Victorian Desalination Plant
Any Victorian who’s lived in the state since 2007 will remember shower timers, car washing bans and parched lawns. The Victorian Desalination Plant is a $3.5 billion insurance policy against drought. The plant, built between 2009 and 2012, is capable of producing 178 Olympic swimming pools’ worth of water each day, for delivery to Melbourne and Geelong.
Victoria’s Desalination Plant supplies up to 150 billion litres of water a year to Melbourne and Geelong.

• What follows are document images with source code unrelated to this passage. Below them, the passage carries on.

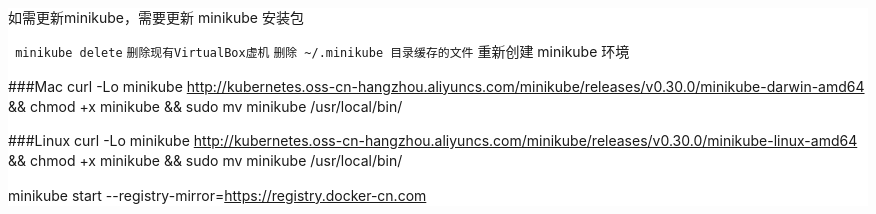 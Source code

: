 如需更新minikube，需要更新 minikube 安装包

` minikube delete` 
`删除现有VirtualBox虚机`
`删除 ~/.minikube 目录缓存的文件`
重新创建 minikube 环境

###Mac
curl -Lo minikube http://kubernetes.oss-cn-hangzhou.aliyuncs.com/minikube/releases/v0.30.0/minikube-darwin-amd64 && chmod +x minikube && sudo mv minikube /usr/local/bin/

###Linux
curl -Lo minikube http://kubernetes.oss-cn-hangzhou.aliyuncs.com/minikube/releases/v0.30.0/minikube-linux-amd64 && chmod +x minikube && sudo mv minikube /usr/local/bin/

minikube start --registry-mirror=https://registry.docker-cn.com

New Royal Adelaide Hospital
Architecturally stunning, but more importantly, technologically outstanding, the new Royal Adelaide Hospital is due to start accepting patients next year. The $2.3 billion facility includes single patient rooms with ensuites, 40 technical suites, including operating theatres, of 65 square metres and units specialising in burns, trauma, spinal injuries and craniofacial among others.
Perth’s District Court building
This state-of-the-art facility houses Western Australia’s District Court as well as court support groups. It includes the state’s first permanent high security court facility, amongst 24 court rooms and 29 cells.
Merging old with new – Perth District Court.
Westlink M7
Comprising 40 km of motorway, with 17 interchanges, 38 under and overpasses, and 40km of bike and pedestrian paths linking the M2, M4 and M5 in Sydney, the M7 welcomed its first cars in 2005 after two years of construction, eight months ahead of schedule.
Eastlink
Melbourne’s $2.5 billion Eastlink project connected the Eastern, Monash, Frankston and Peninsula Link freeways, bypassing 45 sets of traffic lights on its 39km length.
Eastlink was Australia’s largest urban road project.
Launceston Airport
Tasmania’s second-busiest airport was in need of an upgrade as yearly passenger figures topped 1.1 million in 2008. Superannuation investment allowed a $20 million doubling of the airport’s floorspace, with yearly passenger numbers now exceeding 1.2 million.
Upgrades inside Launceston Airport
Northern Territory airports
With more Australians, and international visitors, discovering the treasure that is our Northern Territory, the Territory’s main airports – Darwin and Alice Springs – were ripe for upgrading. Darwin Airport, which serves 13 domestic and five international routes, will see a doubling of its departure gates and enhanced international traveller facilities as part of its upgrade.
Terminals outside at the Darwin International Airport.
Dampier to Bunbury national gas pipeline
Regarded as Western Australia’s most vital piece of infrastructure, the 1539 km long pipe delivers natural gas from the state’s Pilbara region to businesses and homes in Perth. As the state’s energy needs increased, so has the capacity of the pipeline with continual expansions and capacity extensions.
Pipe stringing through Yandagee Gorge.
Southern Cross Railway Station
Once Melbourne’s most neglected and outdated railway station, Southern Cross is now one of its most dramatic, with its iconic and award-winning `wave roof’. It was installed as part of an upgrade that included a new concourse and entrance and completed in time for the 2006 Commonwealth Games.
The iconic ‘wave roof’ at Southern Cross Station, Melbourne.